Ingredients:
- 2 tbsp unsalted butter
- 1 large leek, white and light green parts only, thinly sliced
- 3 cloves garlic, minced
- 1/2 tsp sea salt
- 1/4 tsp cracked black pepper
- 4 cups fresh sweet corn kernels
- 4 cups low-sodium vegetable broth
- 1 bay leaf
- 1 tbsp lemon juice
- 2 tbsp fresh chives, finely chopped
- 1 tbsp extra virgin olive oil
Instructions:
- Cut the kernels from the corn cobs, setting the bare cobs aside to infuse the broth. Finely slice the leeks and mince the garlic.
- Melt the butter over medium heat in a large pot. Add the sliced leeks and sauté until translucent and soft. Stir in the minced garlic and cook for 60 seconds until fragrant.

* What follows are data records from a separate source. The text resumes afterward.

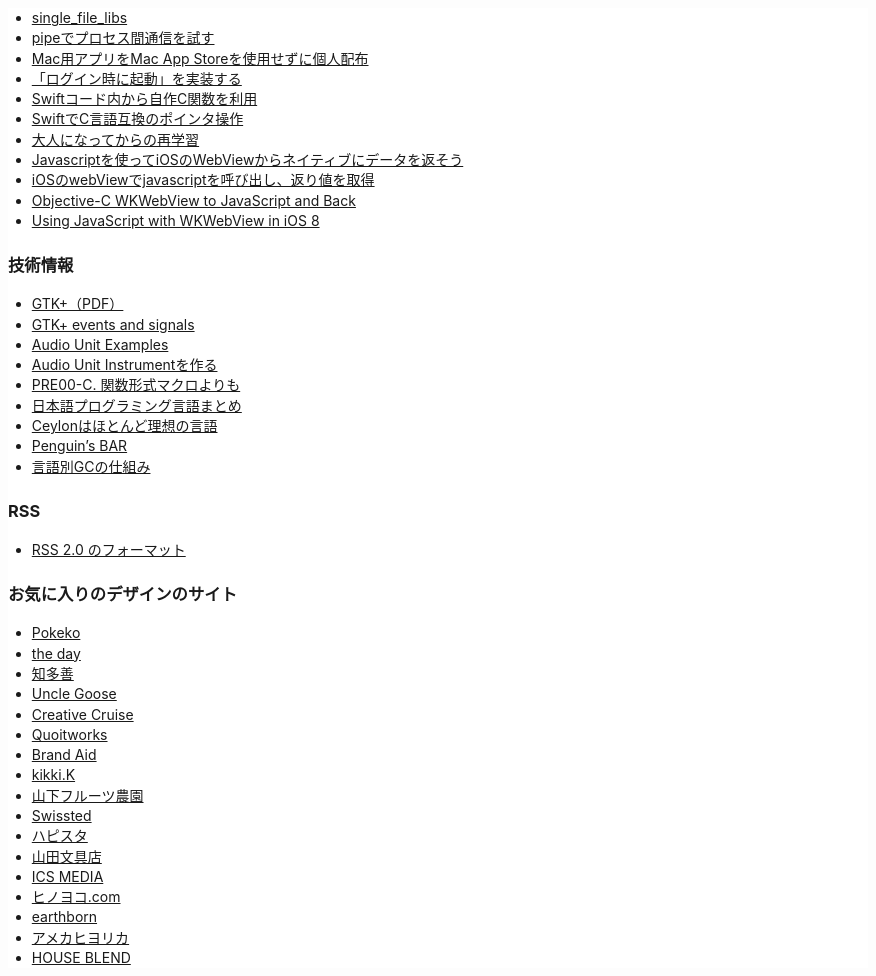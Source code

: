 - [single_file_libs](https://github.com/nothings/single_file_libs)
- [pipeでプロセス間通信を試す](http://uents.hatenablog.com/entry/20120109/1329654903)
- [Mac用アプリをMac App Storeを使用せずに個人配布](http://hikaruapp.jpn.com/xcode/osx/post-619)
- [「ログイン時に起動」を実装する](http://questbeat.hatenablog.jp/entry/2014/04/19/123207)
- [Swiftコード内から自作C関数を利用](http://d.hatena.ne.jp/unk_pizza/20140707/p1)
- [SwiftでC言語互換のポインタ操作](http://www.timbreofprogram.info/blog/?p=1081)
- [大人になってからの再学習](http://d.hatena.ne.jp/Zellij/)
- [Javascriptを使ってiOSのWebViewからネイティブにデータを返そう](http://cflat-inc.hatenablog.com/entry/2014/10/14/074454)
- [iOSのwebViewでjavascriptを呼び出し、返り値を取得](http://ja.stackoverflow.com/questions/333/ios%E3%81%AEwebview%E3%81%A7javascript%E3%82%92%E5%91%BC%E3%81%B3%E5%87%BA%E3%81%97-%E8%BF%94%E3%82%8A%E5%80%A4%E3%82%92%E5%8F%96%E5%BE%97%E3%81%97%E3%81%9F%E3%81%84)
- [Objective-C WKWebView to JavaScript and Back](https://tetontech.wordpress.com/2014/07/17/objective-c-wkwebview-to-javascript-and-back/)
- [Using JavaScript with WKWebView in iOS 8](http://www.joshuakehn.com/2014/10/29/using-javascript-with-wkwebview-in-ios-8.html)

### 技術情報

- [GTK+（PDF）](http://wiki.cis.iwate-u.ac.jp/~wiki/csd/docs/GTK-book-all.pdf)
- [GTK+ events and signals](http://zetcode.com/gui/gtk2/gtkevents/)
- [Audio Unit Examples](https://developer.apple.com/library/content/samplecode/sc2195/Introduction/Intro.html)
- [Audio Unit Instrumentを作る](http://ouipanda.hatenablog.com/entry/2014/08/05/145906)
- [PRE00-C. 関数形式マクロよりも](http://www.jpcert.or.jp/sc-rules/c-pre00-c.html)
- [日本語プログラミング言語まとめ](http://www.catch.jp/wiki/index.php?NIHONGO_Programing)
- [Ceylonはほとんど理想の言語](http://techblog.qoncept.jp/?p=246)
- [Penguin’s BAR](http://penguins-bar.my.coocan.jp/)
- [言語別GCの仕組み](https://teratail.com/questions/31402)

### RSS

- [RSS 2.0 のフォーマット](http://phpjavascriptroom.com/?t=topic&p=rss_format)

### お気に入りのデザインのサイト

- [Pokeko](http://www.poketo.com/)
- [the day](http://the.andready.net/)
- [知多善](http://www.chitazen.co.jp/)
- [Uncle Goose](https://unclegoose.com/)
- [Creative Cruise](http://creativecruise.nl/)
- [Quoitworks](http://quoitworks.com/)
- [Brand Aid](http://www.brandaiddesignco.com/)
- [kikki.K](http://www.kikki-k.com/)
- [山下フルーツ農園](http://www.yamashita-fruit.com/)
- [Swissted](http://www.swissted.com/)
- [ハピスタ](http://happy-photo-studio.jp/)
- [山田文具店](http://yamadastationery.jp/)
- [ICS MEDIA](https://ics.media/)
- [ヒノヨコ.com](http://hinoyoko.com/)
- [earthborn](http://earthbornpaints.co.uk/)
- [アメカヒヨリカ](http://amehiyo.com/)
- [HOUSE BLEND](http://houseblend.jp/)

- Add the corn kernels to the pot and sauté for 3-5 minutes until bright and slightly toasted. Pour in the vegetable broth and add the bare corn cobs and bay leaf.
- Bring the soup to a gentle boil, then reduce heat and simmer for 10-12 minutes.
- Remove and discard the corn cobs and bay leaf. Use an immersion blender to pulse the soup 3-4 times until a velvety base is created but whole kernels remain visible.
- Stir in the lemon juice, salt, and pepper. Garnish with chopped chives and a drizzle of extra virgin olive oil before serving.